From this morning's New York Times, let's start by noting Douglas Jehl's "Pentagon Will Not Try 17 G.I.'s Implicated in Prisoners' Deaths:"
Despite recommendations by Army investigators, commanders have decided not to prosecute 17 American soldiers implicated in the deaths of three prisoners in Iraq and Afghanistan in 2003 and 2004, according to a new accounting released Friday by the Army.
Investigators had recommended that all 17 soldiers be charged in the cases, according to the accounting by the Army Criminal Investigation Command. The charges included murder, conspiracy and negligent homicide. While none of the 17 will face any prosecution, one received a letter of reprimand and another was discharged after the investigations.
To date, the military has taken steps toward prosecuting some three dozen soldiers in connection with a total of 28 confirmed or suspected homicides of detainees. The total number of such deaths is believed to be between 28 and 31.
Brad says to note Monica Davey and Gardiner Harris have "Family Wonders if Prozac Prompted School Shootings:"
On Friday, as Tammy Lussier prepared to bury Mr. Weise, who was her nephew, and her father, who was among those he killed, she found herself looking back over the last year, she said, when Mr. Weise began taking the antidepressant Prozac after a suicide attempt that Ms. Lussier described as a "cry for help."
"They kept upping the dose for him," she said, "and by the end, he was taking three of the 20 milligram pills a day. I can't help but think it was too much, that it must have set him off."
[. . .]
The effects of antidepressants on young people remain a topic of fierce debate among scientists and doctors.
Last year, a federal panel of drug experts said antidepressants could cause children and teenagers to become suicidal. The Food and Drug Administration has since required the makers of antidepressants to warn of that danger on their labels for the medications.
The suicide risk is particularly acute when therapy starts or a dosage changes, the drug agency has warned.
[Note Jodi Wilgoren also contributed to the above article.]
Note the following paragraph:
Prof. Ward L. Churchill cannot be fired from his job at the University of Colorado for controversial opinions like his comparison of some victims of the Sept. 11 World Trade Center attack to Nazi technocrats, the university said in a report released late Thursday.
It's from Kirk Johnson's "University Changes Its Focus in Investigation of Professor." And as Kara writes, "But oh no, the story isn't over. Now they're going after him with something else." From the article:
The university wants to examine his writing and speeches for evidence that he misrepresented his background and did not follow standard procedures for crediting others' work.
Professor Churchill's lawyer, David Lane, said he believed that the inquiry was "blatantly unfair" because the professor was given no opportunity to present a defense, and that the decision to continue the inquiry was driven by politics.
Billie draws our attention to Matthew L. Wald has "Inquiry Turns to Leak as Probable Cause of Texas Blast:"
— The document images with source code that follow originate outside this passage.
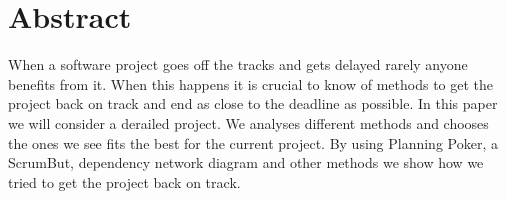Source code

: \section*{Abstract}
When a software project goes off the tracks and gets delayed rarely anyone benefits from it. When this happens it is crucial to know of methods to get the project back on track and end as close to the deadline as possible. In this paper we will consider a derailed project. We analyses different methods and chooses the ones we see fits the best for the current project. By using Planning Poker, a ScrumBut, dependency network diagram and other methods we show how we tried to get the project back on track.
\newpage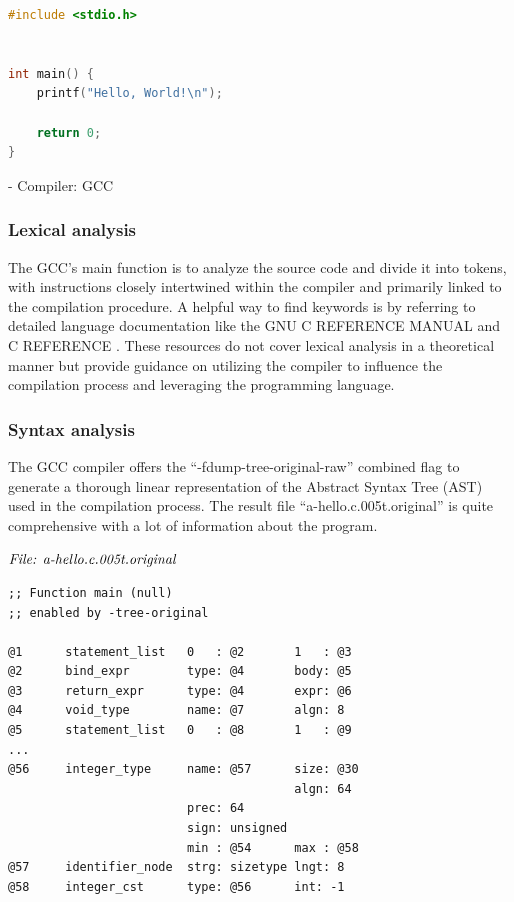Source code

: \documentclass[journal]{IEEEtran}
\begin{document}
\begin{lstlisting}[language=C, breaklines=true, basicstyle=\footnotesize, frame=single]
#include <stdio.h>


int main() {
	printf("Hello, World!\n");

	return 0;
}
\end{lstlisting}
   
   - Compiler: GCC
\subsubsection{Lexical analysis}
The GCC's main function is to analyze the source code and divide it into tokens, with instructions closely intertwined within the compiler and primarily linked to the compilation procedure. A helpful way to find keywords is by referring to detailed language documentation like the GNU C REFERENCE MANUAL \cite{30} and C REFERENCE \cite{31}. These resources do not cover lexical analysis in a theoretical manner but provide guidance on utilizing the compiler to influence the compilation process and leveraging the programming language.
\subsubsection{Syntax analysis}
The GCC compiler offers the ``-fdump-tree-original-raw'' combined flag to generate a thorough linear representation of the Abstract Syntax Tree (AST) used in the compilation process. The result file ``a-hello.c.005t.original'' is quite comprehensive with a lot of information about the program. 

$\\\textit{File: a-hello.c.005t.original}$

\begin{lstlisting}[breaklines=true, basicstyle=\footnotesize, frame=single]
;; Function main (null)
;; enabled by -tree-original

@1      statement_list   0   : @2       1   : @3      
@2      bind_expr        type: @4       body: @5      
@3      return_expr      type: @4       expr: @6      
@4      void_type        name: @7       algn: 8       
@5      statement_list   0   : @8       1   : @9
...
@56     integer_type     name: @57      size: @30      
                                        algn: 64      
                         prec: 64       
                         sign: unsigned 
                         min : @54      max : @58     
@57     identifier_node  strg: sizetype lngt: 8       
@58     integer_cst      type: @56      int: -1
\end{lstlisting}
\end{document}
The refinery blast here that killed 15 people on Wednesday and injured 100 more was probably caused by a leak of two flammable chemicals that are found in crude oil and reworked at the refinery to make ingredients of gasoline, a member of a federal chemical safety agency said on Friday evening.
The cause of the leak is unknown, and investigators are looking for the source. They are also highly concerned about the unusually high death toll in the resulting explosion. The federal official, John Bresland, a member of the United States Chemical Safety and Hazard Investigation Board, speaking soon after the investigators got their first tour of the periphery of the blast zone, said another important issue was why a temporary office trailer, in which several people died, had been so close, and whether brick structures should have been used instead. Mr. Bresland estimated that the trailer was 50 yards from the blast site.